There is little to no data on preemergence control of Brazilian pusley or largeflower pusley. However, many herbicides have been evaluated for control of Florida pusley. Preemergent herbicides including prodiamine (Barricade®), pendimethalin (Pendulum®), S-metolachlor (Pennant Magnum®), oryzalin (Surflan®), indaziflam (Specticle®), isoxaben (Gallery®), and dimethenamid-P (Tower®) are all typically effective for controlling Florida pusley preemergence and can be applied in most warm-season turfgrass species to control pusley. Homeowners can typically purchase herbicides that include prodiamine, pendimethalin, or oryzalin as the active ingredient at big-box stores in small quantities, while the other herbicides listed are typically only available in large, professional-sized packages that are not cost effective for homeowner use. It is important to read and follow all label directions because not all herbicides can be used on all types of turfgrass or in particular settings.
These same preemergence herbicides can also be applied to control pusley in landscape planting beds. Additionally, herbicides such as flumioxazin (SureGuard® and Broadstar®) can also be used in planting beds. Most of the above herbicides are available in either granular or spray-applied formulations. Many of these preemergence herbicides, especially when used as a granular formulation, can be applied over the top of certain ornamentals that are specifically listed on the label. Applicators should check individual product labels for specific species lists.
Timing is important for the use of any preemergent product, because they must be applied prior to seed germination. For pusley, this is typically in the spring when temperatures reach 65°F–70°F (18°C–21°C) for four to five days in a row. Watering preemergence herbicides into the soil (either by irrigation or rainfall) is crucial for successful control in turf. No preemergence herbicide will provide season-long control; therefore, additional applications would be needed to control pusley throughout the year.
Treatment is most effective when the target weed plants are young. Large pusley plants that are allowed to mature have deeper roots and may require more herbicide applications for adequate control.
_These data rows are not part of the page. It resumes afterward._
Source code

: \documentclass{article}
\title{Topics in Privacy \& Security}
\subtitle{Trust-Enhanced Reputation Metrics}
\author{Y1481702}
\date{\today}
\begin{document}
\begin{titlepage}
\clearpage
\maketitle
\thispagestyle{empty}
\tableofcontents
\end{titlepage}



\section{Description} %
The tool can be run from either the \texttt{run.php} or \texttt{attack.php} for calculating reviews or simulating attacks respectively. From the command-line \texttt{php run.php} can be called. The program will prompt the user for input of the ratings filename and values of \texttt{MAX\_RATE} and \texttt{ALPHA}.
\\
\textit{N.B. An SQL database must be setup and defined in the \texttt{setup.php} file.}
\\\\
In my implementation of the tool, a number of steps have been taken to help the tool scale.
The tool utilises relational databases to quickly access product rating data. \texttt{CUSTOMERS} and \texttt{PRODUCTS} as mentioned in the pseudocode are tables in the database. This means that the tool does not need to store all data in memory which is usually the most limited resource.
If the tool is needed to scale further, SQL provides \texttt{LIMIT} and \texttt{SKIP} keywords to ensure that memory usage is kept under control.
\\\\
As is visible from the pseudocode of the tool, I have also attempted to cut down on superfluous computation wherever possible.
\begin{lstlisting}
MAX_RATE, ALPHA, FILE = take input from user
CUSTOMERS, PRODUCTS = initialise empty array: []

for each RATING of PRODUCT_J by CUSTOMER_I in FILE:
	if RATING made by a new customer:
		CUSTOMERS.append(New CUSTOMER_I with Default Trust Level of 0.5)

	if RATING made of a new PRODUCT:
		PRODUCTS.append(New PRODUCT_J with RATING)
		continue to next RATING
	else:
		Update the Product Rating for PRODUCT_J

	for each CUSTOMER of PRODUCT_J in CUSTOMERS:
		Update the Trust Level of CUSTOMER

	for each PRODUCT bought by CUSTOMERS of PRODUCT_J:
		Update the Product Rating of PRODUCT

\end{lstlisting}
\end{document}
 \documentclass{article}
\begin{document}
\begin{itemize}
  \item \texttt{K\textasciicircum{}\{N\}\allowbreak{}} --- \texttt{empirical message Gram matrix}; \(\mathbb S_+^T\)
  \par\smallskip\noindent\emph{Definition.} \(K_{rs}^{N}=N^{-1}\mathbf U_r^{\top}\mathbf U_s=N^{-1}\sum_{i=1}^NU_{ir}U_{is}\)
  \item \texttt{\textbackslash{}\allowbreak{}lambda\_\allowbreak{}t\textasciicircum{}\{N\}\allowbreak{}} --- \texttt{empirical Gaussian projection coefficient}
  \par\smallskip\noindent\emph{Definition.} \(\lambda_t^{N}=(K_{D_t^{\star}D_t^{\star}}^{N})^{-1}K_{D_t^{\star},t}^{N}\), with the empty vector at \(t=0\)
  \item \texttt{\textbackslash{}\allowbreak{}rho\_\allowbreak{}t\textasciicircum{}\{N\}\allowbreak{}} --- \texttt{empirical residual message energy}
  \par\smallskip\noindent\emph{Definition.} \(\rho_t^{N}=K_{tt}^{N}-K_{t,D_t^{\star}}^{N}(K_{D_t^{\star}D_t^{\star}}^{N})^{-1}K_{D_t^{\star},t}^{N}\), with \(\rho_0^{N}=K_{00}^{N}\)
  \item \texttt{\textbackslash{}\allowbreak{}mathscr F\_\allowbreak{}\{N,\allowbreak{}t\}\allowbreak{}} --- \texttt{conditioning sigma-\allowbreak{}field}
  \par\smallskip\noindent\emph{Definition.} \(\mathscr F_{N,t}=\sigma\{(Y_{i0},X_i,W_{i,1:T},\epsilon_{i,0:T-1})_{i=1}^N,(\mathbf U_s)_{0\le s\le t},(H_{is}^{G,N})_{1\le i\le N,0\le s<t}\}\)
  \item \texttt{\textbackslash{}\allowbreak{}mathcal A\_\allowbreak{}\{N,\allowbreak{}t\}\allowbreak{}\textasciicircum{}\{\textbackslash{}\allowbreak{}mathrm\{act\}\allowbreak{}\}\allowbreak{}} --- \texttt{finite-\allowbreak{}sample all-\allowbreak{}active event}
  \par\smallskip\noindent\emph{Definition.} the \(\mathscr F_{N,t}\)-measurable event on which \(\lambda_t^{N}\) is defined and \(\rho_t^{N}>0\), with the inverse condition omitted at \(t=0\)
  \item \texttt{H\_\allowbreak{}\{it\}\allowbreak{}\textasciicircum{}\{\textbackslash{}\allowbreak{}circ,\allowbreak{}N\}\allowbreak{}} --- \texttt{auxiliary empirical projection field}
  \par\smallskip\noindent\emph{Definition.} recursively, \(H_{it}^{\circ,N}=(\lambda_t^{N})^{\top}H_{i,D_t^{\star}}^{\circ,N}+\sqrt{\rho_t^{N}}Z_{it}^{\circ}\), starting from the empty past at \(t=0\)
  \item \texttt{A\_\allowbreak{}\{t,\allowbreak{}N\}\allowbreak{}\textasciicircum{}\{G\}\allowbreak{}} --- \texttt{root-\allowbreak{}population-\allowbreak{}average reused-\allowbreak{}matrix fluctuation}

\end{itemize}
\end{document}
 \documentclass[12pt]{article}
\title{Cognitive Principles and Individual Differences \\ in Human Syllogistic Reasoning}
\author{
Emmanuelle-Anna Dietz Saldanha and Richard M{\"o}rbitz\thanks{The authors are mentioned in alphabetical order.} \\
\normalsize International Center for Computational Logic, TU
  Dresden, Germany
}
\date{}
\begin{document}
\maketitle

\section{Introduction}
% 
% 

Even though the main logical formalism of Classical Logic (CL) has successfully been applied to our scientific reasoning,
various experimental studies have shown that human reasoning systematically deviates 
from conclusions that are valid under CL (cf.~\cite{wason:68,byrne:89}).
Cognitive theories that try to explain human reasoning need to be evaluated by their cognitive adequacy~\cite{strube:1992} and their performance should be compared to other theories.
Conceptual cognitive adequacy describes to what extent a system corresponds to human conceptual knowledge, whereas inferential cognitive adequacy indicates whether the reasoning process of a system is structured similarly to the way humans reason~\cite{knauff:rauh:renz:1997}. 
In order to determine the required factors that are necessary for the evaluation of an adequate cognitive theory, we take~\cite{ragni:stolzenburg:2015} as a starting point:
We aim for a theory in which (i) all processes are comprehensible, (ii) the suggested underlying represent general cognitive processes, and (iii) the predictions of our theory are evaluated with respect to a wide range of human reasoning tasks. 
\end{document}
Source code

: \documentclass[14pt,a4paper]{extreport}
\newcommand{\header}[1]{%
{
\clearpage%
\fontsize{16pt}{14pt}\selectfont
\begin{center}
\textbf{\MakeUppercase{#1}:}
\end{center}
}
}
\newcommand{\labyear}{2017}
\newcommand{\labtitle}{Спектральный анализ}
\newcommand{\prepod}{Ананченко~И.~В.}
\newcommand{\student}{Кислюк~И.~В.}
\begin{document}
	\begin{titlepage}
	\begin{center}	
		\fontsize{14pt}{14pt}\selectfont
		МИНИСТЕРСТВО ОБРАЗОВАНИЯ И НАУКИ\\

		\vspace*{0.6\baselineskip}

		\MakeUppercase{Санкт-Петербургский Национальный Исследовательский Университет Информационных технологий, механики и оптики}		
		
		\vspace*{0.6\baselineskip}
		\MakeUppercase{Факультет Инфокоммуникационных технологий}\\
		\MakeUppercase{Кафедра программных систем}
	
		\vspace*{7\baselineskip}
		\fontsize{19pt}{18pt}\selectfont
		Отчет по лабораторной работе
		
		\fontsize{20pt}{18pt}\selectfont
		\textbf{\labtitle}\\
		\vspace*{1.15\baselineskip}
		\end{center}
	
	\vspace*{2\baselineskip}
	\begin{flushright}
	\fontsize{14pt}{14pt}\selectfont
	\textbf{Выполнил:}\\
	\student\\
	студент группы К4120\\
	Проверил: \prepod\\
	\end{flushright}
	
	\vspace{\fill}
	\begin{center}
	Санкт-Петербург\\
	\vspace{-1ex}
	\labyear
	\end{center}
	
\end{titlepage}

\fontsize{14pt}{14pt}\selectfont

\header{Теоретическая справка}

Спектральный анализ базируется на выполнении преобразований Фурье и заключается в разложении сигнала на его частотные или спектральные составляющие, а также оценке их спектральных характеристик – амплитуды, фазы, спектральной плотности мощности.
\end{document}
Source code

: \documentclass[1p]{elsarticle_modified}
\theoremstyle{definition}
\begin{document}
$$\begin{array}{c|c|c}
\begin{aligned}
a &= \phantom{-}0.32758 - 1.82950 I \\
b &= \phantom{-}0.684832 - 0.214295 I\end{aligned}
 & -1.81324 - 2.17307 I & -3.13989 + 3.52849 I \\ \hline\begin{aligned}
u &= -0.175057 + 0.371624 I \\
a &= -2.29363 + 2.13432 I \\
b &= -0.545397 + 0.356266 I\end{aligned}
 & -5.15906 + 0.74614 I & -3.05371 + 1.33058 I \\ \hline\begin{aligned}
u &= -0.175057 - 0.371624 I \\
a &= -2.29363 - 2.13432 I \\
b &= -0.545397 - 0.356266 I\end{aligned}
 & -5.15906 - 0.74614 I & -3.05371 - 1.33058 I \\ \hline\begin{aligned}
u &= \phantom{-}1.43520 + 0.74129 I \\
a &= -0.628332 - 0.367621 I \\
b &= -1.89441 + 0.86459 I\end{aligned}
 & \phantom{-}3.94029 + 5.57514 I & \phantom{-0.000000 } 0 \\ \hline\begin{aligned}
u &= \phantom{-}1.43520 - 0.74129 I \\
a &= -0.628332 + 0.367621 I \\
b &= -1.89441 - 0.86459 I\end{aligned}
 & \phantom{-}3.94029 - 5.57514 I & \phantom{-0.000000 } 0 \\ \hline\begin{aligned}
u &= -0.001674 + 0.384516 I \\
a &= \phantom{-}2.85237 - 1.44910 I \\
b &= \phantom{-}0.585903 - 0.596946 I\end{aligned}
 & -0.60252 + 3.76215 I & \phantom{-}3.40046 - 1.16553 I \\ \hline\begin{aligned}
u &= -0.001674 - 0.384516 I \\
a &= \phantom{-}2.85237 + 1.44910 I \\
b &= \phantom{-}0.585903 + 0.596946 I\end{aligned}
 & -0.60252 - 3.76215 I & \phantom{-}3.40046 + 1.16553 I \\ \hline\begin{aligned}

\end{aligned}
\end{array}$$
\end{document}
In general, most broadleaf herbicides can provide control of pusley, especially Florida and Brazilian pusley, which are usually easier to control than largeflower pusley. In bahia, bermuda, and zoysia lawns, products containing 2,4-D (or mixtures, such as 2,4-D and dicamba) can typically be used. These products are sold under many different trade names and are widely available at big-box retail stores. In St. Augustine lawns, options are more limited. Professional-grade herbicides such as thiencarbazone-methyl + iodosulfuron + dicamba (Celsius® WG) are labelled for Florida pusley control and can be applied to St. Augustinegrass as well as bermudagrass, centipedegrass, and zoysiagrass. Additionally, products with the active ingredient metsulfuron can be used in bermuda and zoysia in addition to St. Augustinegrass lawns. Several other herbicides are available that contain several different active ingredients, such as 2,4-D, dicamba, penoxsulam, and sulfentrazone (Avenue™ South), and are labeled for Florida pusley control in most warm-season turfgrasses. Other control options are listed in Table 1.
While homeowners may be able to purchase these professional-grade herbicides at pesticide distributors or through online sources, it is very important to use these products and all pesticides with caution. Many of these herbicides, such as metsulfuron, are applied at very low doses and can cause severe damage or death to the turf or surrounding landscape plants if the applicator does not know how to properly mix and calibrate their application equipment. If the user is unsure of how to properly calibrate their sprayer or rotary spreader, they should contact a professional pest management service.
It is also important to note that many of the herbicides used to control pusley or any weed during high heat in the summer may affect turfgrasses as well. St. Augustinegrass is prone to this sort of damage, and some herbicides such as 2,4-D or atrazine may affect grasses more when temperatures rise above 85°F–90°F (29°C–32°C). Turfgrass response to herbicide treatment may also differ between various cultivars of the same species or due to various other plant-related (e.g., plants maturity, rooting strength) or environmental (e.g., shade exposure, irrigation) factors. The risk that potentially safe product may cause damage to the desired stand should be considered, especially when growing conditions or turf health is not optimal.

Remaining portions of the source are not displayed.